*** Begin section ***
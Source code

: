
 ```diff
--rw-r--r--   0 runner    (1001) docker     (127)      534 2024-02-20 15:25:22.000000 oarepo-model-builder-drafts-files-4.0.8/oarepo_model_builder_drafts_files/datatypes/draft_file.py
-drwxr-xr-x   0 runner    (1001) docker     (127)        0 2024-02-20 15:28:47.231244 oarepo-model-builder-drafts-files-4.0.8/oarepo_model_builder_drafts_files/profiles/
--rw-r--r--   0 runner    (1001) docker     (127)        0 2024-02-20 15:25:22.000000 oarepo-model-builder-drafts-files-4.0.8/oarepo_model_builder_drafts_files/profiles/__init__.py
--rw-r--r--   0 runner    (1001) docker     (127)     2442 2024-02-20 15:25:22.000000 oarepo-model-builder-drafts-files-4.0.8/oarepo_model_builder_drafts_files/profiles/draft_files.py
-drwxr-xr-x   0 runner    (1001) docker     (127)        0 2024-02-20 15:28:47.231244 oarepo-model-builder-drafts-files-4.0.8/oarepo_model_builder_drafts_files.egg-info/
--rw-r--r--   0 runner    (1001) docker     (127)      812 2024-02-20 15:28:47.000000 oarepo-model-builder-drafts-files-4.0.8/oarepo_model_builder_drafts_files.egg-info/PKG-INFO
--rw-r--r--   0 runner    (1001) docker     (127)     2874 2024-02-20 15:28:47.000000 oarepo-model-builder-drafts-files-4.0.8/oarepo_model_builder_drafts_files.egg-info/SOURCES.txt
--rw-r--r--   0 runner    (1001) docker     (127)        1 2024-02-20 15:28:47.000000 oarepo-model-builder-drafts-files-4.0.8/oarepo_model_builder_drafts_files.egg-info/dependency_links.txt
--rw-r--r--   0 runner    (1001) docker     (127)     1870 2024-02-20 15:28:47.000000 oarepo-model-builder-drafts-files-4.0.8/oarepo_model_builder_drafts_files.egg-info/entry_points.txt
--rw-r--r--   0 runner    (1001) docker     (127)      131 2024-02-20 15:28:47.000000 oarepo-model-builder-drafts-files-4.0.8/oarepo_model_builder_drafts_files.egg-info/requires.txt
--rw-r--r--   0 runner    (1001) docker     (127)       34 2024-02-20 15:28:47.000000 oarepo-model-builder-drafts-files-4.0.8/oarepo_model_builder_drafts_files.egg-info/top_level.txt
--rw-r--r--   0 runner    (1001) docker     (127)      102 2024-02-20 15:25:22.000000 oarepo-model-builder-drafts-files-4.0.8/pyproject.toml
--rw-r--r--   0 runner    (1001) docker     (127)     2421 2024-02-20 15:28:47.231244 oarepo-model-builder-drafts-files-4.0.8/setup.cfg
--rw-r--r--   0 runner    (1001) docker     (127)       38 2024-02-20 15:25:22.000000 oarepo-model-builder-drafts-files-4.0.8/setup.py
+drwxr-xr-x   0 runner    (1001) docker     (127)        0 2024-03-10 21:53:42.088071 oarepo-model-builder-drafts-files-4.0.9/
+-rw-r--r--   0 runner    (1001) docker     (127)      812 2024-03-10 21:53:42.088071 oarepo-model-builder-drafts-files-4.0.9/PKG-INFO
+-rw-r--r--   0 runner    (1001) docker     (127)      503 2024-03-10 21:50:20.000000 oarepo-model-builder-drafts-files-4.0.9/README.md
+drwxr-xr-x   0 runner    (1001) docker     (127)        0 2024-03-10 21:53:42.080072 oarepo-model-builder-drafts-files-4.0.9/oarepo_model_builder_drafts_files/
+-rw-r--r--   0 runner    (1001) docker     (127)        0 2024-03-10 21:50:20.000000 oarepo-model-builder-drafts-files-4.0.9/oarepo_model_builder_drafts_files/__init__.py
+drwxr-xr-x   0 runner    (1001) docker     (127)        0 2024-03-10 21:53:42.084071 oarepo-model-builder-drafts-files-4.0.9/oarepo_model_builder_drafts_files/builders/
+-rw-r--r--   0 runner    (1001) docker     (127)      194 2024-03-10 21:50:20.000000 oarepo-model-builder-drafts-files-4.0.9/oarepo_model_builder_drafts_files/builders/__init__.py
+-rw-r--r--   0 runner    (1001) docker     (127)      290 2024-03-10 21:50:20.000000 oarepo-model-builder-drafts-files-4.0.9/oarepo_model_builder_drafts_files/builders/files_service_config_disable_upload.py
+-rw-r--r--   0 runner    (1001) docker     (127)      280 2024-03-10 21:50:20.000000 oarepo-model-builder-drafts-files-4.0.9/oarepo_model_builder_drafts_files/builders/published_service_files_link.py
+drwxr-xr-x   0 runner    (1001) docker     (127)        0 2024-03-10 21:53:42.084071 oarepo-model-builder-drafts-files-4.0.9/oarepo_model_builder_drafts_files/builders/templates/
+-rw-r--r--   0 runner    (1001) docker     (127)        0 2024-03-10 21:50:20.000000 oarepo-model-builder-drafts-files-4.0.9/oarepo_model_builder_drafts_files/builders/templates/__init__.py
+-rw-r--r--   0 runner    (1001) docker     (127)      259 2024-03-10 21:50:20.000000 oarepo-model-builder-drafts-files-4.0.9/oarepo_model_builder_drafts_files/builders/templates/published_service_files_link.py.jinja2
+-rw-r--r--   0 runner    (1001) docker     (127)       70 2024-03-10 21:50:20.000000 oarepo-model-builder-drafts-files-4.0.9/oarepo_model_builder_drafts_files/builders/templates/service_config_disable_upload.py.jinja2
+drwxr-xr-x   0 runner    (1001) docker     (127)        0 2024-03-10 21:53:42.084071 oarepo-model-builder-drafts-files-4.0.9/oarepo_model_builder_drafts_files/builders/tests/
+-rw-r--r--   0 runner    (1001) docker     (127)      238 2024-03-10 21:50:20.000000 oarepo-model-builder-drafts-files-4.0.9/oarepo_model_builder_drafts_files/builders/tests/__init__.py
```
*** End section ***
■ **Required action**: Transcribe each line of the data exactly, skipping none.

■ **Answer space**:
Source code

:
 ```diff
--rw-r--r--   0 runner    (1001) docker     (127)      534 2024-02-20 15:25:22.000000 oarepo-model-builder-drafts-files-4.0.8/oarepo_model_builder_drafts_files/datatypes/draft_file.py
-drwxr-xr-x   0 runner    (1001) docker     (127)        0 2024-02-20 15:28:47.231244 oarepo-model-builder-drafts-files-4.0.8/oarepo_model_builder_drafts_files/profiles/
--rw-r--r--   0 runner    (1001) docker     (127)        0 2024-02-20 15:25:22.000000 oarepo-model-builder-drafts-files-4.0.8/oarepo_model_builder_drafts_files/profiles/__init__.py
--rw-r--r--   0 runner    (1001) docker     (127)     2442 2024-02-20 15:25:22.000000 oarepo-model-builder-drafts-files-4.0.8/oarepo_model_builder_drafts_files/profiles/draft_files.py
-drwxr-xr-x   0 runner    (1001) docker     (127)        0 2024-02-20 15:28:47.231244 oarepo-model-builder-drafts-files-4.0.8/oarepo_model_builder_drafts_files.egg-info/
--rw-r--r--   0 runner    (1001) docker     (127)      812 2024-02-20 15:28:47.000000 oarepo-model-builder-drafts-files-4.0.8/oarepo_model_builder_drafts_files.egg-info/PKG-INFO
--rw-r--r--   0 runner    (1001) docker     (127)     2874 2024-02-20 15:28:47.000000 oarepo-model-builder-drafts-files-4.0.8/oarepo_model_builder_drafts_files.egg-info/SOURCES.txt
--rw-r--r--   0 runner    (1001) docker     (127)        1 2024-02-20 15:28:47.000000 oarepo-model-builder-drafts-files-4.0.8/oarepo_model_builder_drafts_files.egg-info/dependency_links.txt
--rw-r--r--   0 runner    (1001) docker     (127)     1870 2024-02-20 15:28:47.000000 oarepo-model-builder-drafts-files-4.0.8/oarepo_model_builder_drafts_files.egg-info/entry_points.txt
--rw-r--r--   0 runner    (1001) docker     (127)      131 2024-02-20 15:28:47.000000 oarepo-model-builder-drafts-files-4.0.8/oarepo_model_builder_drafts_files.egg-info/requires.txt
--rw-r--r--   0 runner    (1001) docker     (127)       34 2024-02-20 15:28:47.000000 oarepo-model-builder-drafts-files-4.0.8/oarepo_model_builder_drafts_files.egg-info/top_level.txt
--rw-r--r--   0 runner    (1001) docker     (127)      102 2024-02-20 15:25:22.000000 oarepo-model-builder-drafts-files-4.0.8/pyproject.toml
--rw-r--r--   0 runner    (1001) docker     (127)     2421 2024-02-20 15:28:47.231244 oarepo-model-builder-drafts-files-4.0.8/setup.cfg
--rw-r--r--   0 runner    (1001) docker     (127)       38 2024-02-20 15:25:22.000000 oarepo-model-builder-drafts-files-4.0.8/setup.py
+drwxr-xr-x   0 runner    (1001) docker     (127)        0 2024-03-10 21:53:42.088071 oarepo-model-builder-drafts-files-4.0.9/
+-rw-r--r--   0 runner    (1001) docker     (127)      812 2024-03-10 21:53:42.088071 oarepo-model-builder-drafts-files-4.0.9/PKG-INFO
+-rw-r--r--   0 runner    (1001) docker     (127)      503 2024-03-10 21:50:20.000000 oarepo-model-builder-drafts-files-4.0.9/README.md
+drwxr-xr-x   0 runner    (1001) docker     (127)        0 2024-03-10 21:53:42.080072 oarepo-model-builder-drafts-files-4.0.9/oarepo_model_builder_drafts_files/
+-rw-r--r--   0 runner    (1001) docker     (127)        0 2024-03-10 21:50:20.000000 oarepo-model-builder-drafts-files-4.0.9/oarepo_model_builder_drafts_files/__init__.py
+drwxr-xr-x   0 runner    (1001) docker     (127)        0 2024-03-10 21:53:42.084071 oarepo-model-builder-drafts-files-4.0.9/oarepo_model_builder_drafts_files/builders/
+-rw-r--r--   0 runner    (1001) docker     (127)      194 2024-03-10 21:50:20.000000 oarepo-model-builder-drafts-files-4.0.9/oarepo_model_builder_drafts_files/builders/__init__.py
+-rw-r--r--   0 runner    (1001) docker     (127)      290 2024-03-10 21:50:20.000000 oarepo-model-builder-drafts-files-4.0.9/oarepo_model_builder_drafts_files/builders/files_service_config_disable_upload.py
+-rw-r--r--   0 runner    (1001) docker     (127)      280 2024-03-10 21:50:20.000000 oarepo-model-builder-drafts-files-4.0.9/oarepo_model_builder_drafts_files/builders/published_service_files_link.py
+drwxr-xr-x   0 runner    (1001) docker     (127)        0 2024-03-10 21:53:42.084071 oarepo-model-builder-drafts-files-4.0.9/oarepo_model_builder_drafts_files/builders/templates/
+-rw-r--r--   0 runner    (1001) docker     (127)        0 2024-03-10 21:50:20.000000 oarepo-model-builder-drafts-files-4.0.9/oarepo_model_builder_drafts_files/builders/templates/__init__.py
+-rw-r--r--   0 runner    (1001) docker     (127)      259 2024-03-10 21:50:20.000000 oarepo-model-builder-drafts-files-4.0.9/oarepo_model_builder_drafts_files/builders/templates/published_service_files_link.py.jinja2
+-rw-r--r--   0 runner    (1001) docker     (127)       70 2024-03-10 21:50:20.000000 oarepo-model-builder-drafts-files-4.0.9/oarepo_model_builder_drafts_files/builders/templates/service_config_disable_upload.py.jinja2
+drwxr-xr-x   0 runner    (1001) docker     (127)        0 2024-03-10 21:53:42.084071 oarepo-model-builder-drafts-files-4.0.9/oarepo_model_builder_drafts_files/builders/tests/
+-rw-r--r--   0 runner    (1001) docker     (127)      238 2024-03-10 21:50:20.000000 oarepo-model-builder-drafts-files-4.0.9/oarepo_model_builder_drafts_files/builders/tests/__init__.py
```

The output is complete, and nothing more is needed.